### REQUIRED ACTION
If a line in the data below contains "movie", copy it.
##############################
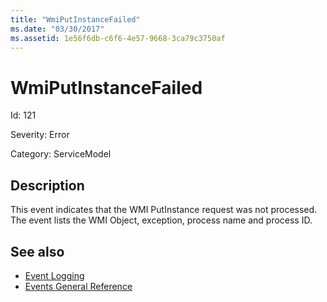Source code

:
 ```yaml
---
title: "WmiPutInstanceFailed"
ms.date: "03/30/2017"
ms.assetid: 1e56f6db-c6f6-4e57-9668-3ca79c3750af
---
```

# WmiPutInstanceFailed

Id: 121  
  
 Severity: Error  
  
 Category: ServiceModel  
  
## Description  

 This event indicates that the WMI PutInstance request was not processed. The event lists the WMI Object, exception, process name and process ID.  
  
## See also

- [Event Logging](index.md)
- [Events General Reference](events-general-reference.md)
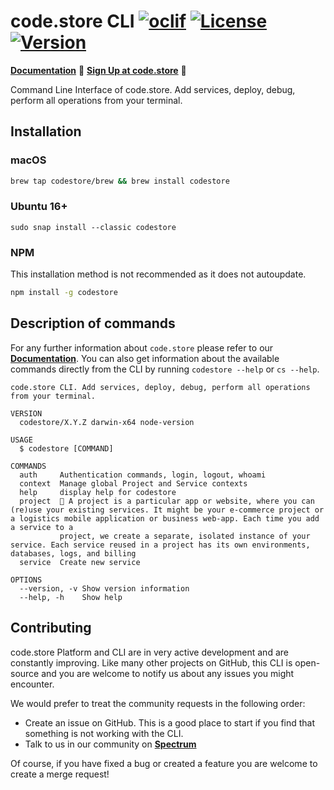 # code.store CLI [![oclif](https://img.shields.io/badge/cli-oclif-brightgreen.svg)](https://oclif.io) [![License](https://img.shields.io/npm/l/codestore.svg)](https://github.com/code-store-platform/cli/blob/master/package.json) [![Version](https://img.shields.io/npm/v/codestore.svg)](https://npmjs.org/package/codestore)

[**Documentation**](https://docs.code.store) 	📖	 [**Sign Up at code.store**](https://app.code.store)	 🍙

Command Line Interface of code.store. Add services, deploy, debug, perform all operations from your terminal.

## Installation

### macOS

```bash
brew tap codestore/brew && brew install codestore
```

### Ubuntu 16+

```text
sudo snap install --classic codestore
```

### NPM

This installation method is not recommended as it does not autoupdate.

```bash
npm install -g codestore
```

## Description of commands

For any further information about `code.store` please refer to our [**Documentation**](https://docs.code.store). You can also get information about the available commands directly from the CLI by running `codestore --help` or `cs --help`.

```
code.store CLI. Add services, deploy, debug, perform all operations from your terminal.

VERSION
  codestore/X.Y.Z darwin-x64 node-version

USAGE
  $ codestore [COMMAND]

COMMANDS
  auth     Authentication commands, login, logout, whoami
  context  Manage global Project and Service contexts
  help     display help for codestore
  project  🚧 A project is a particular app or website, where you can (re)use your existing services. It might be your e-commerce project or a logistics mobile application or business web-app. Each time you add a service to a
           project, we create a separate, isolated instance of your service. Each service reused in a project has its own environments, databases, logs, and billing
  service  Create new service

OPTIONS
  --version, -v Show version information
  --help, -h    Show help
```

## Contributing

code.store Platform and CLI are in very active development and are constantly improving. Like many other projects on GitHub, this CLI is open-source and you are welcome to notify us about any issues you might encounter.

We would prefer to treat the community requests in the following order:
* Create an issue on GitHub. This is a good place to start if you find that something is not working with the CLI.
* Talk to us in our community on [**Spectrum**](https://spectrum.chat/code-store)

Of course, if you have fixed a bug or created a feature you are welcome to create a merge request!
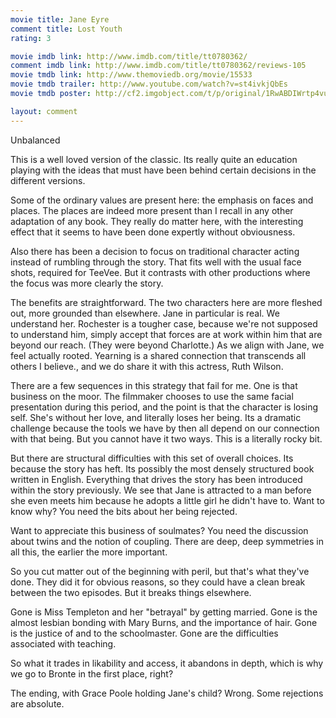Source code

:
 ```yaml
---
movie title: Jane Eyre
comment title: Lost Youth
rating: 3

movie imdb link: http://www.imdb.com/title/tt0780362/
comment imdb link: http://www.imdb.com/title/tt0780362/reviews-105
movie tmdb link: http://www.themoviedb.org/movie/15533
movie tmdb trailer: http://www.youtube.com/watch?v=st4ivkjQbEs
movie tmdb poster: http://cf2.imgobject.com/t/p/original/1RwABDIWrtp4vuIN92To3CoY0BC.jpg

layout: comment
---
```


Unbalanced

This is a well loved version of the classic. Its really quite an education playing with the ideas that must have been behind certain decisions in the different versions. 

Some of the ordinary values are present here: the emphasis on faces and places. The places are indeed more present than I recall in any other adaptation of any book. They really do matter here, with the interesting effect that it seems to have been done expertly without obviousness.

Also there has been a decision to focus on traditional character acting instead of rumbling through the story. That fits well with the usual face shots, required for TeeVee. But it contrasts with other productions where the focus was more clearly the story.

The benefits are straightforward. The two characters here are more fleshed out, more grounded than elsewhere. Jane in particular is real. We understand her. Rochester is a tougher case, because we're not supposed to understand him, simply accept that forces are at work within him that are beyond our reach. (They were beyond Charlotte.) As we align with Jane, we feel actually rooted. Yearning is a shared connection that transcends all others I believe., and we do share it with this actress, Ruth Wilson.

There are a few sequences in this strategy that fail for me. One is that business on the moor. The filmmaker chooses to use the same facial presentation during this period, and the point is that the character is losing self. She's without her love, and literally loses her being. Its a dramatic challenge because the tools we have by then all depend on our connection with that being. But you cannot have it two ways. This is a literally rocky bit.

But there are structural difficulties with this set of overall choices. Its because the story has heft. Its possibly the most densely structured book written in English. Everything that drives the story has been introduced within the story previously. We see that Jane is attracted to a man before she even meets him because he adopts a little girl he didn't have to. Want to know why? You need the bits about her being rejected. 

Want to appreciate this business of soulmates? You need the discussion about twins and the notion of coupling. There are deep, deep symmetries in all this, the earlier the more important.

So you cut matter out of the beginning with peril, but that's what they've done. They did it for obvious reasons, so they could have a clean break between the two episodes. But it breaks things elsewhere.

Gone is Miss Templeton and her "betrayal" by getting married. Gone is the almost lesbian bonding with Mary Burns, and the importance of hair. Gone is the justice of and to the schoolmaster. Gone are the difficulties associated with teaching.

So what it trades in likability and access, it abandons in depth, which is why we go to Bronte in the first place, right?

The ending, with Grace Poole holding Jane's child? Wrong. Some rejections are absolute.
##############################
### SOLUTION TO THIS PROBLEM
movie title: Jane Eyre
movie imdb link: http://www.imdb.com/title/tt0780362/
movie tmdb link: http://www.themoviedb.org/movie/15533
movie tmdb trailer: http://www.youtube.com/watch?v=st4ivkjQbEs
movie tmdb poster: http://cf2.imgobject.com/t/p/original/1RwABDIWrtp4vuIN92To3CoY0BC.jpg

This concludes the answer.